NOW you have the "cloud". Cloud providers take large servers with lots of cores, and make virtual machines of whatever size people want. I am not as expert in this area, so maybe others will comment.

So these processors are mainly processing internet requests for data? Is this the reason that over the years, despite increase traffic, the internet seems to be getting "faster?" I mean the amount of compute per user must be much higher than 20 years ago seeing how much data center compute has increased over that time span.

I have a good general understanding of how computers work but the scale of the internet is mind boggling. Especially when I think about all of the video streaming going on.. Netflix, Hulu, ESPN, Disney+, Paramount+, Sling, just to name a few. Not only do they all work but they are pretty much flawless and deliver HD content to millions, no tens of millions of people. It's nuts.

I guess it's these massive data centers that do the heavy lifting for all of this?
 

Markfw

Moderator Emeritus, Elite Member
May 16, 2002
25,668
14,676
136
So these processors are mainly processing internet requests for data? Is this the reason that over the years, despite increase traffic, the internet seems to be getting "faster?" I mean the amount of compute per user must be much higher than 20 years ago seeing how much data center compute has increased over that time span.

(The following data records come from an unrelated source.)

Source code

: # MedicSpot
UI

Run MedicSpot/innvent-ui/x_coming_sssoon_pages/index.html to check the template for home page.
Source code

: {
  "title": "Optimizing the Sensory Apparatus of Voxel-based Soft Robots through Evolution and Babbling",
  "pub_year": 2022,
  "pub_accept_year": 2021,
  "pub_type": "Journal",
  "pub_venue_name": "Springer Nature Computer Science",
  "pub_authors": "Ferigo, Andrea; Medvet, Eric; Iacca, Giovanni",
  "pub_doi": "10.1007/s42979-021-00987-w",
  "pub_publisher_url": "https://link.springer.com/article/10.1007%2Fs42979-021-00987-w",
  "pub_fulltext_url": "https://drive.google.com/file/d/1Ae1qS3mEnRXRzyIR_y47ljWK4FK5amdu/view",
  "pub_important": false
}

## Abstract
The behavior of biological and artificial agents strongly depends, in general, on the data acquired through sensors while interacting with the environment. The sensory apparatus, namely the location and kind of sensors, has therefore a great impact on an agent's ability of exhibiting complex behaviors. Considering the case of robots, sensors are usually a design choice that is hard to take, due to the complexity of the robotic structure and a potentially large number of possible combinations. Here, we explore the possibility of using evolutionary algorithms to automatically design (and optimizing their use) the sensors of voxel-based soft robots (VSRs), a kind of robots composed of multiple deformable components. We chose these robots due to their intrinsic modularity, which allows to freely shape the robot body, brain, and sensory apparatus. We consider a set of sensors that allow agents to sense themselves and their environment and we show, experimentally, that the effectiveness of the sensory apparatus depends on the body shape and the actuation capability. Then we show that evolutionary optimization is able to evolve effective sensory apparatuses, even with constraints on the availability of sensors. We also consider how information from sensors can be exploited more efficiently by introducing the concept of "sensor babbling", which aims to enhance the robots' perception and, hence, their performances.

I have a good general understanding of how computers work but the scale of the internet is mind boggling. Especially when I think about all of the video streaming going on.. Netflix, Hulu, ESPN, Disney+, Paramount+, Sling, just to name a few. Not only do they all work but they are pretty much flawless and deliver HD content to millions, no tens of millions of people. It's nuts.

I guess it's these massive data centers that do the heavy lifting for all of this?
The processors I worked with were processing database records, not Internet stuff. But the use of multicore servers varies from database, to encryption, encoding, computing raw data (not a database), and of course internet stuff, not to mention streaming, etc...

As to internet use/traffic, think of this. around 1985 I was logging into PSU (college) using a 300 baud modem. Around 2000 I was up to 9600 baud. I can't remember exactly when I went from that to a cable modem or fiber optic, but think of the speed increases and what it takes to drive all that ! Now I have gigabit internet ??? And you can get faster than that.
 
Reactions: igor_kavinski

IntelUser2000

Elite Member
Oct 14, 2003
8,686
3,785
136
Yea and the weird split we have now between product lines should all converge in that year with Panther Lake.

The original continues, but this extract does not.